I'd like every entry transcribed word for word, with no pictures.

+++ Records provided +++

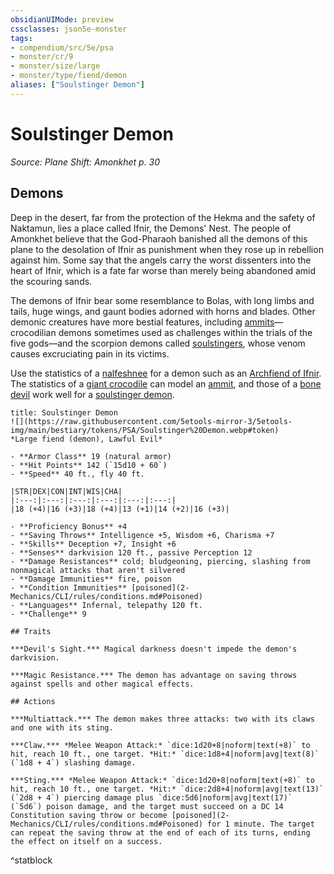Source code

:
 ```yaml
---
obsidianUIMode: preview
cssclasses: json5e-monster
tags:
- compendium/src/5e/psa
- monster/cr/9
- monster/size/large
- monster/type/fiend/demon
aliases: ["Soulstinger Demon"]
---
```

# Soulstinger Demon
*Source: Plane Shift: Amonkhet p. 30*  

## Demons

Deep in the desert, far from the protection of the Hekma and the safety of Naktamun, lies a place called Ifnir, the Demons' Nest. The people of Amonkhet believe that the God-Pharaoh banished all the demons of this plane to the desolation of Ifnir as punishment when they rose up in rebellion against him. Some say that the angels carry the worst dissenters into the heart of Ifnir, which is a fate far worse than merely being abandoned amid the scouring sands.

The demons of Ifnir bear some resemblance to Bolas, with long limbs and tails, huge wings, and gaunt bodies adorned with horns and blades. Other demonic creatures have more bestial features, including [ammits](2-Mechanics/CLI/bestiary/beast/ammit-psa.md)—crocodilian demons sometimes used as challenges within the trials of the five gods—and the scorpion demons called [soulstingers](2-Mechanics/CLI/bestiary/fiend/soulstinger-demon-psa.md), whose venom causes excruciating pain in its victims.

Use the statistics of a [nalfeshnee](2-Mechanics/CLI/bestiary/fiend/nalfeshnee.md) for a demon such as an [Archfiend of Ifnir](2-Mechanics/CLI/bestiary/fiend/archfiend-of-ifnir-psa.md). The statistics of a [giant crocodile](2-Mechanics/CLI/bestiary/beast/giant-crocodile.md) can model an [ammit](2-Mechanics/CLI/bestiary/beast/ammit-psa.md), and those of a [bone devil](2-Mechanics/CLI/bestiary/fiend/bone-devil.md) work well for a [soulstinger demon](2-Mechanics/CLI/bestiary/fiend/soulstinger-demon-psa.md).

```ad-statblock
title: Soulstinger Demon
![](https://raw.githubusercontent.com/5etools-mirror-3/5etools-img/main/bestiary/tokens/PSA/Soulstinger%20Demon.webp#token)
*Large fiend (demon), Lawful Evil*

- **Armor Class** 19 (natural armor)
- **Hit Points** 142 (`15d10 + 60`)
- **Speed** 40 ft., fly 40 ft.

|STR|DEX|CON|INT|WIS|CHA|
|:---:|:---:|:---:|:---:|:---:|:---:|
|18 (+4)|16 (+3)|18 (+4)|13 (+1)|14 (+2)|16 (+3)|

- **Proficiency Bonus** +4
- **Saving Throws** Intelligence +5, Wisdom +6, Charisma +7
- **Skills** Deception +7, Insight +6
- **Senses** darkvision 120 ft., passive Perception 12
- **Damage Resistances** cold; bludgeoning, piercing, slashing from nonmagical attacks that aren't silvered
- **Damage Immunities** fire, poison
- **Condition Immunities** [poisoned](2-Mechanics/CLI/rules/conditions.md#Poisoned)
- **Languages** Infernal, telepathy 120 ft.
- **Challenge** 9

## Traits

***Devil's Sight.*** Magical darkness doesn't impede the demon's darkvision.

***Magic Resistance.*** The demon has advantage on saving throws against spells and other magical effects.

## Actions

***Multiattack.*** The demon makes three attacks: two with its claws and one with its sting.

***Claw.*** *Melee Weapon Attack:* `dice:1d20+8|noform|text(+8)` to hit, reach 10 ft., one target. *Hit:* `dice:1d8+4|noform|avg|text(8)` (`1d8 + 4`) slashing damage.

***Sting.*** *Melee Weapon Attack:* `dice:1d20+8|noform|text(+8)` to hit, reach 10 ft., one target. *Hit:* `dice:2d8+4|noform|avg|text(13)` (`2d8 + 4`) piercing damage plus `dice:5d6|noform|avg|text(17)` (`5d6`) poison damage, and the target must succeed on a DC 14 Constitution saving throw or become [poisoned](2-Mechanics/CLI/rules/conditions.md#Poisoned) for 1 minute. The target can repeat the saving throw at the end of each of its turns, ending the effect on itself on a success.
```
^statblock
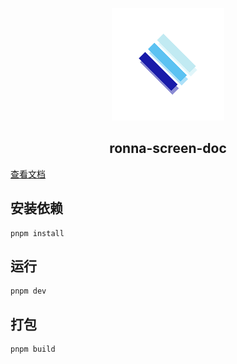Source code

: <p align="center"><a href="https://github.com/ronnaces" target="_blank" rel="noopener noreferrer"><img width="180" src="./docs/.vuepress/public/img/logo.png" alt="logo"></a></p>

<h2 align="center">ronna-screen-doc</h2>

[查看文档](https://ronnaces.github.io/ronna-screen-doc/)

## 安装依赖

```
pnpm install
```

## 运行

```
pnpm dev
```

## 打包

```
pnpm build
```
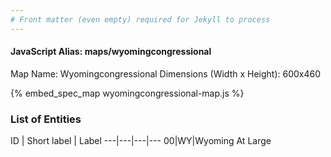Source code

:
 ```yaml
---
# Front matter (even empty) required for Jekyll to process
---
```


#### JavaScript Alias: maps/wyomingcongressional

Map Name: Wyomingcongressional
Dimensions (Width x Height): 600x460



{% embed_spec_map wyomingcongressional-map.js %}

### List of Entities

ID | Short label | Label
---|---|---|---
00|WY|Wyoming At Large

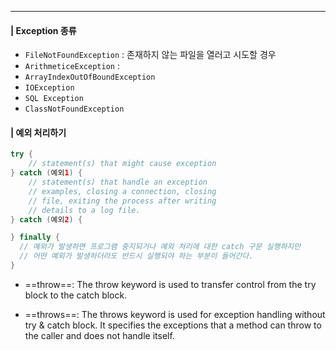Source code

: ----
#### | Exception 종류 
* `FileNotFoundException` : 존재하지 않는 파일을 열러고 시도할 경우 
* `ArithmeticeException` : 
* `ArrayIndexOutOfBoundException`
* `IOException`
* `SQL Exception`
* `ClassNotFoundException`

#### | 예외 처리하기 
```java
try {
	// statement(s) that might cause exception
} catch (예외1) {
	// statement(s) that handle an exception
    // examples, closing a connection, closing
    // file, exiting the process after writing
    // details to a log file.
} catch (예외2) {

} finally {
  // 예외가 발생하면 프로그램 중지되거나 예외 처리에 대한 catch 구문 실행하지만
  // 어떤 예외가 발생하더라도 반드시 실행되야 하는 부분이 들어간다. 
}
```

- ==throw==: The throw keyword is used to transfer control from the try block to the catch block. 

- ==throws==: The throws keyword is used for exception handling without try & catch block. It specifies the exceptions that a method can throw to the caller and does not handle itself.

+++

Your response:
Source code

:
 ```yaml
---
obsidianUIMode: preview
cssclasses: json5e-monster
tags:
- compendium/src/5e/psa
- monster/cr/9
- monster/size/large
- monster/type/fiend/demon
aliases: ["Soulstinger Demon"]
---
```

# Soulstinger Demon
*Source: Plane Shift: Amonkhet p. 30*  

## Demons

Deep in the desert, far from the protection of the Hekma and the safety of Naktamun, lies a place called Ifnir, the Demons' Nest. The people of Amonkhet believe that the God-Pharaoh banished all the demons of this plane to the desolation of Ifnir as punishment when they rose up in rebellion against him. Some say that the angels carry the worst dissenters into the heart of Ifnir, which is a fate far worse than merely being abandoned amid the scouring sands.

The demons of Ifnir bear some resemblance to Bolas, with long limbs and tails, huge wings, and gaunt bodies adorned with horns and blades. Other demonic creatures have more bestial features, including [ammits](2-Mechanics/CLI/bestiary/beast/ammit-psa.md)—crocodilian demons sometimes used as challenges within the trials of the five gods—and the scorpion demons called [soulstingers](2-Mechanics/CLI/bestiary/fiend/soulstinger-demon-psa.md), whose venom causes excruciating pain in its victims.

Use the statistics of a [nalfeshnee](2-Mechanics/CLI/bestiary/fiend/nalfeshnee.md) for a demon such as an [Archfiend of Ifnir](2-Mechanics/CLI/bestiary/fiend/archfiend-of-ifnir-psa.md). The statistics of a [giant crocodile](2-Mechanics/CLI/bestiary/beast/giant-crocodile.md) can model an [ammit](2-Mechanics/CLI/bestiary/beast/ammit-psa.md), and those of a [bone devil](2-Mechanics/CLI/bestiary/fiend/bone-devil.md) work well for a [soulstinger demon](2-Mechanics/CLI/bestiary/fiend/soulstinger-demon-psa.md).

```ad-statblock
title: Soulstinger Demon
![](https://raw.githubusercontent.com/5etools-mirror-3/5etools-img/main/bestiary/tokens/PSA/Soulstinger%20Demon.webp#token)
*Large fiend (demon), Lawful Evil*

- **Armor Class** 19 (natural armor)
- **Hit Points** 142 (`15d10 + 60`)
- **Speed** 40 ft., fly 40 ft.

|STR|DEX|CON|INT|WIS|CHA|
|:---:|:---:|:---:|:---:|:---:|:---:|
|18 (+4)|16 (+3)|18 (+4)|13 (+1)|14 (+2)|16 (+3)|

- **Proficiency Bonus** +4
- **Saving Throws** Intelligence +5, Wisdom +6, Charisma +7
- **Skills** Deception +7, Insight +6
- **Senses** darkvision 120 ft., passive Perception 12
- **Damage Resistances** cold; bludgeoning, piercing, slashing from nonmagical attacks that aren't silvered
- **Damage Immunities** fire, poison
- **Condition Immunities** [poisoned](2-Mechanics/CLI/rules/conditions.md#Poisoned)
- **Languages** Infernal, telepathy 120 ft.
- **Challenge** 9

## Traits

***Devil's Sight.*** Magical darkness doesn't impede the demon's darkvision.

***Magic Resistance.*** The demon has advantage on saving throws against spells and other magical effects.

## Actions

***Multiattack.*** The demon makes three attacks: two with its claws and one with its sting.

***Claw.*** *Melee Weapon Attack:* `dice:1d20+8|noform|text(+8)` to hit, reach 10 ft., one target. *Hit:* `dice:1d8+4|noform|avg|text(8)` (`1d8 + 4`) slashing damage.

***Sting.*** *Melee Weapon Attack:* `dice:1d20+8|noform|text(+8)` to hit, reach 10 ft., one target. *Hit:* `dice:2d8+4|noform|avg|text(13)` (`2d8 + 4`) piercing damage plus `dice:5d6|noform|avg|text(17)` (`5d6`) poison damage, and the target must succeed on a DC 14 Constitution saving throw or become [poisoned](2-Mechanics/CLI/rules/conditions.md#Poisoned) for 1 minute. The target can repeat the saving throw at the end of each of its turns, ending the effect on itself on a success.
```
^statblock
Source code

: <p align="center"><a href="https://github.com/ronnaces" target="_blank" rel="noopener noreferrer"><img width="180" src="./docs/.vuepress/public/img/logo.png" alt="logo"></a></p>

<h2 align="center">ronna-screen-doc</h2>

[查看文档](https://ronnaces.github.io/ronna-screen-doc/)

## 安装依赖

```
pnpm install
```

## 运行

```
pnpm dev
```

## 打包

```
pnpm build
```
Source code

:
 ```yaml
---
# Front matter (even empty) required for Jekyll to process
---
```


#### JavaScript Alias: maps/wyomingcongressional

Map Name: Wyomingcongressional
Dimensions (Width x Height): 600x460



{% embed_spec_map wyomingcongressional-map.js %}

### List of Entities

ID | Short label | Label
---|---|---|---
00|WY|Wyoming At Large

Source code

: ----
#### | Exception 종류 
* `FileNotFoundException` : 존재하지 않는 파일을 열러고 시도할 경우 
* `ArithmeticeException` : 
* `ArrayIndexOutOfBoundException`
* `IOException`
* `SQL Exception`
* `ClassNotFoundException`

#### | 예외 처리하기 
```java
try {
	// statement(s) that might cause exception
} catch (예외1) {
	// statement(s) that handle an exception
    // examples, closing a connection, closing
    // file, exiting the process after writing
    // details to a log file.
} catch (예외2) {

} finally {
  // 예외가 발생하면 프로그램 중지되거나 예외 처리에 대한 catch 구문 실행하지만
  // 어떤 예외가 발생하더라도 반드시 실행되야 하는 부분이 들어간다. 
}
```

- ==throw==: The throw keyword is used to transfer control from the try block to the catch block. 

- ==throws==: The throws keyword is used for exception handling without try & catch block. It specifies the exceptions that a method can throw to the caller and does not handle itself.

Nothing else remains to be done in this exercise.